A team of US researchers conducted a study over Los Angeles in June 2021 to directly measure volatile organic compounds (VOCs) emitted by plants. Unlike previous methods that relied on estimating emissions or modeling their movement, this study used an airborne approach with an on-board mass spectrometer to measure more than 400 types of emissions in unprecedented detail. The results showed that botanical sources of VOCs contributed significantly to the potential formation of secondary organic aerosols, with compounds like isoprene, monoterpenes, and sesquiterpenes playing a key role.

Ambient air pollution remains a significant health concern with fine solid particles and ozone in the air posing serious risks to human health. VOCs play a crucial role in the formation of these harmful particles and gases, contributing to respiratory illnesses, heart diseases, low birth weights, and increased mortality rates. With an estimated 4.2 million premature deaths per year attributed to ambient air pollution, identifying and mitigating sources of VOCs becomes imperative for public health authorities.

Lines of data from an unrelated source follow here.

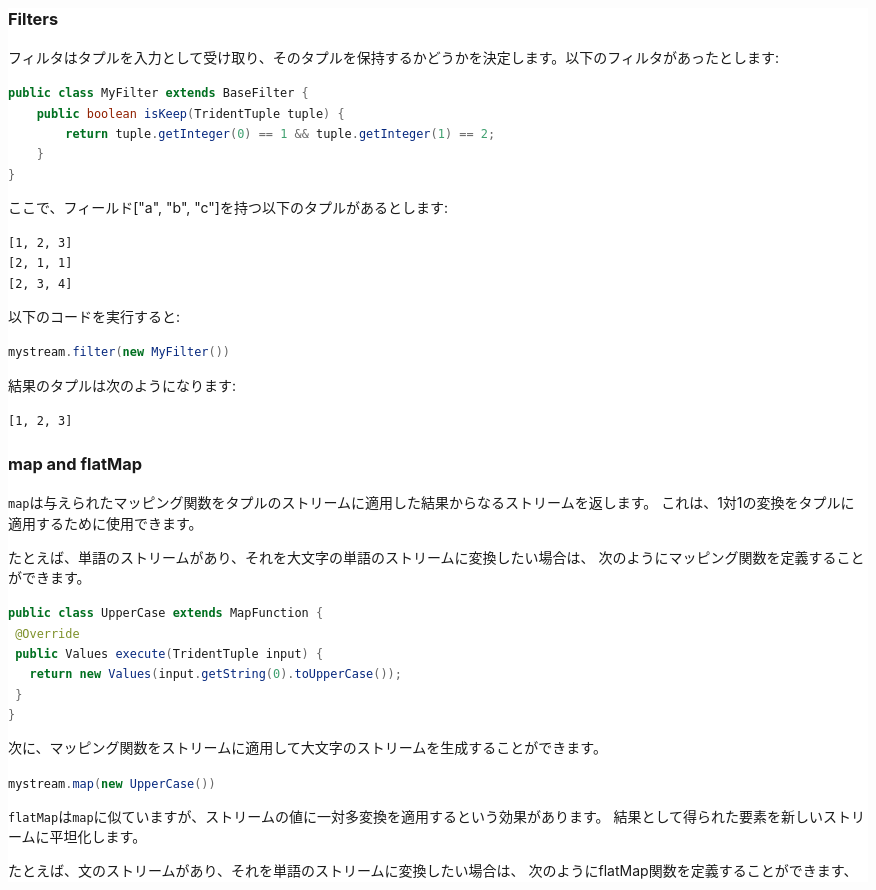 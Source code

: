 ### Filters

フィルタはタプルを入力として受け取り、そのタプルを保持するかどうかを決定します。以下のフィルタがあったとします:

```java
public class MyFilter extends BaseFilter {
    public boolean isKeep(TridentTuple tuple) {
        return tuple.getInteger(0) == 1 && tuple.getInteger(1) == 2;
    }
}
```

ここで、フィールド["a", "b", "c"]を持つ以下のタプルがあるとします:

```
[1, 2, 3]
[2, 1, 1]
[2, 3, 4]
```

以下のコードを実行すると:

```java
mystream.filter(new MyFilter())
```

結果のタプルは次のようになります:

```
[1, 2, 3]
```

### map and flatMap

`map`は与えられたマッピング関数をタプルのストリームに適用した結果からなるストリームを返します。
これは、1対1の変換をタプルに適用するために使用できます。

たとえば、単語のストリームがあり、それを大文字の単語のストリームに変換したい場合は、
次のようにマッピング関数を定義することができます。

```java
public class UpperCase extends MapFunction {
 @Override
 public Values execute(TridentTuple input) {
   return new Values(input.getString(0).toUpperCase());
 }
}
```

次に、マッピング関数をストリームに適用して大文字のストリームを生成することができます。

```java
mystream.map(new UpperCase())
```

`flatMap`は`map`に似ていますが、ストリームの値に一対多変換を適用するという効果があります。
結果として得られた要素を新しいストリームに平坦化します。

たとえば、文のストリームがあり、それを単語のストリームに変換したい場合は、
次のようにflatMap関数を定義することができます、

While it may come as a surprise, even the green spaces that define clean living in urban areas can be a significant source of VOC emissions. The study revealed that terpenoids emitted by plants contribute a significant amount to the measured mass flux of VOCs, highlighting the complex relationship between botanical and industrial sources of emissions. The increasing emissions of these compounds with higher temperatures and drought conditions further emphasize the need to better understand the dynamics of biogenic VOC emissions in urban environments.

The findings of the study raise important questions about the role of green spaces in urban air pollution and the need for targeted mitigation strategies. While reducing green spaces is not a viable solution, understanding how different plant species contribute to VOC emissions and identifying lower-emission alternatives can help in minimizing the impact of botanical sources on air quality. Moreover, as global temperatures continue to rise, a proactive approach to managing biogenic VOC emissions becomes crucial for maintaining air quality standards in cities.

The study provides valuable insights into the often overlooked contribution of trees and shrubs to air pollution in urban areas. By acknowledging and addressing the role of botanical emissions in the formation of harmful pollutants, policymakers, urban planners, and environmentalists can work towards sustainable solutions that balance the benefits of green spaces with the need for clean and healthy air.